Europe

Francis will meet with Narendra Modi of India for the first time.

Pope Francis is scheduled to meet with Prime Minister Narendra Modi of India on the sidelines of the Group of 20 summit in Rome, an encounter that comes against a backdrop of rising attacks against Indian Christians.

The country’s Christian leaders hope that Mr. Modi, who will meet the pontiff on Saturday for the first time, will use the opportunity to invite the pope to India, which is home to one of Asia’s oldest and largest Christian populations.

They say there is added urgency because Christians are increasingly being targeted by supporters of Mr. Modi’s Hindu nationalist political party. In recent months, mobs of Hindu extremists have attacked churches and beaten up worshipers.

“The meeting of these two leaders must help in bringing peace and harmony,” said Michael Williams, the president of the United Christian Forum, a nonprofit organization in New Delhi.

He added: “I am very positive about the meeting.”

The pope is also set to meet with President Biden and other leaders at the summit.

India last hosted a papal visit in 1999, when Pope John Paul II arrived amid especially tight security and called for recognition of Catholics’ right to evangelize.
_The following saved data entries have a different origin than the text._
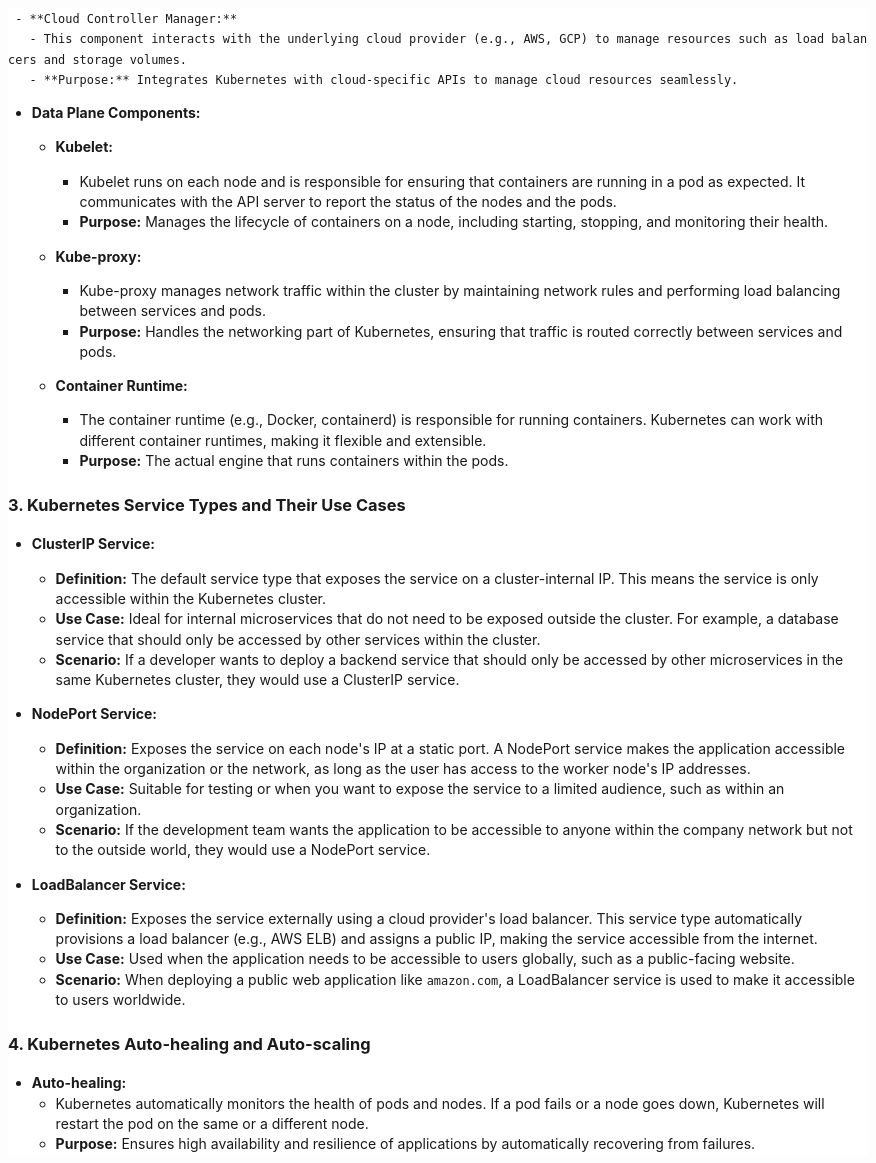      - **Cloud Controller Manager:**
       - This component interacts with the underlying cloud provider (e.g., AWS, GCP) to manage resources such as load balancers and storage volumes.
       - **Purpose:** Integrates Kubernetes with cloud-specific APIs to manage cloud resources seamlessly.

   - **Data Plane Components:**
     - **Kubelet:**
       - Kubelet runs on each node and is responsible for ensuring that containers are running in a pod as expected. It communicates with the API server to report the status of the nodes and the pods.
       - **Purpose:** Manages the lifecycle of containers on a node, including starting, stopping, and monitoring their health.

     - **Kube-proxy:**
       - Kube-proxy manages network traffic within the cluster by maintaining network rules and performing load balancing between services and pods.
       - **Purpose:** Handles the networking part of Kubernetes, ensuring that traffic is routed correctly between services and pods.

     - **Container Runtime:**
       - The container runtime (e.g., Docker, containerd) is responsible for running containers. Kubernetes can work with different container runtimes, making it flexible and extensible.
       - **Purpose:** The actual engine that runs containers within the pods.

### 3. **Kubernetes Service Types and Their Use Cases**
   - **ClusterIP Service:**
     - **Definition:** The default service type that exposes the service on a cluster-internal IP. This means the service is only accessible within the Kubernetes cluster.
     - **Use Case:** Ideal for internal microservices that do not need to be exposed outside the cluster. For example, a database service that should only be accessed by other services within the cluster.
     - **Scenario:** If a developer wants to deploy a backend service that should only be accessed by other microservices in the same Kubernetes cluster, they would use a ClusterIP service.

   - **NodePort Service:**
     - **Definition:** Exposes the service on each node's IP at a static port. A NodePort service makes the application accessible within the organization or the network, as long as the user has access to the worker node's IP addresses.
     - **Use Case:** Suitable for testing or when you want to expose the service to a limited audience, such as within an organization.
     - **Scenario:** If the development team wants the application to be accessible to anyone within the company network but not to the outside world, they would use a NodePort service.

   - **LoadBalancer Service:**
     - **Definition:** Exposes the service externally using a cloud provider's load balancer. This service type automatically provisions a load balancer (e.g., AWS ELB) and assigns a public IP, making the service accessible from the internet.
     - **Use Case:** Used when the application needs to be accessible to users globally, such as a public-facing website.
     - **Scenario:** When deploying a public web application like `amazon.com`, a LoadBalancer service is used to make it accessible to users worldwide.

### 4. **Kubernetes Auto-healing and Auto-scaling**
   - **Auto-healing:**
     - Kubernetes automatically monitors the health of pods and nodes. If a pod fails or a node goes down, Kubernetes will restart the pod on the same or a different node.
     - **Purpose:** Ensures high availability and resilience of applications by automatically recovering from failures.
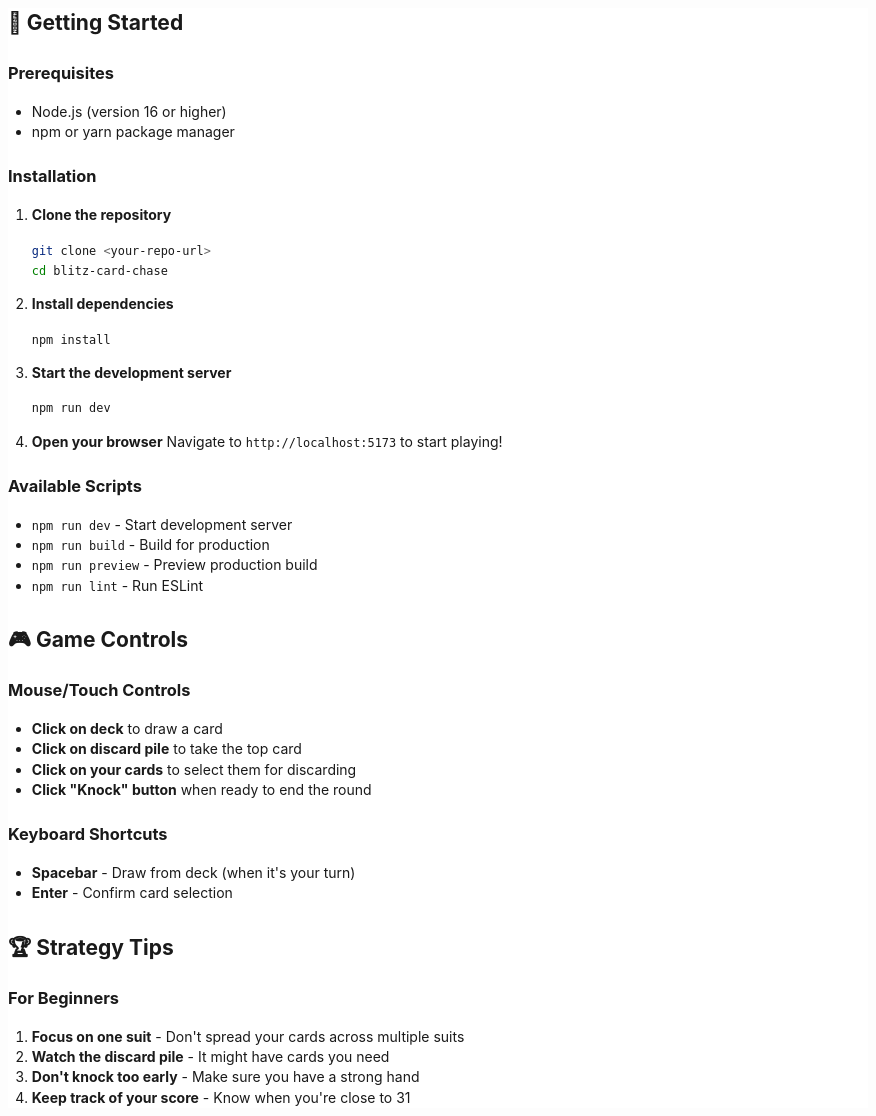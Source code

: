 ## 🎯 Getting Started

### Prerequisites
- Node.js (version 16 or higher)
- npm or yarn package manager

### Installation

1. **Clone the repository**
   ```bash
   git clone <your-repo-url>
   cd blitz-card-chase
   ```

2. **Install dependencies**
   ```bash
   npm install
   ```

3. **Start the development server**
   ```bash
   npm run dev
   ```

4. **Open your browser**
   Navigate to `http://localhost:5173` to start playing!

### Available Scripts
- `npm run dev` - Start development server
- `npm run build` - Build for production
- `npm run preview` - Preview production build
- `npm run lint` - Run ESLint

## 🎮 Game Controls

### Mouse/Touch Controls
- **Click on deck** to draw a card
- **Click on discard pile** to take the top card
- **Click on your cards** to select them for discarding
- **Click "Knock" button** when ready to end the round

### Keyboard Shortcuts
- **Spacebar** - Draw from deck (when it's your turn)
- **Enter** - Confirm card selection

## 🏆 Strategy Tips

### For Beginners
1. **Focus on one suit** - Don't spread your cards across multiple suits
2. **Watch the discard pile** - It might have cards you need
3. **Don't knock too early** - Make sure you have a strong hand
4. **Keep track of your score** - Know when you're close to 31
Catholic leaders say that they have urged Mr. Modi several times to invite Francis, but that powerful voices within the prime minister’s political alliance of Hindu nationalist groups have opposed it. Mr. Modi is often caught in this predicament: trying to present himself as a leader for all Indians and a player on the world stage, while not alienating his base, many of whom entertain extremist religious views.

Christians in India, numbering more than 30 million, make up about 2 percent of the country’s population. And many Christians believe that Thomas the Apostle landed on the southwestern Indian coast after Jesus was crucified.

As for the agenda of Mr. Modi’s papal meeting, the Indian government has been vague.

“What the discussions will be with the pope, I will not be able to tell right now,” Harsh Shringla, India’s foreign secretary, said at a news conference this week. “It is very evident that this is a very important meeting.”

“When the prime minister is going to Rome, to the Vatican, it is important that he meet the pope,” Mr. Shringla added. “And whether it will be a one-on-one or a delegation-level talks, that needs to be decided. But normally in such meetings, some delegation members are present from both sides.”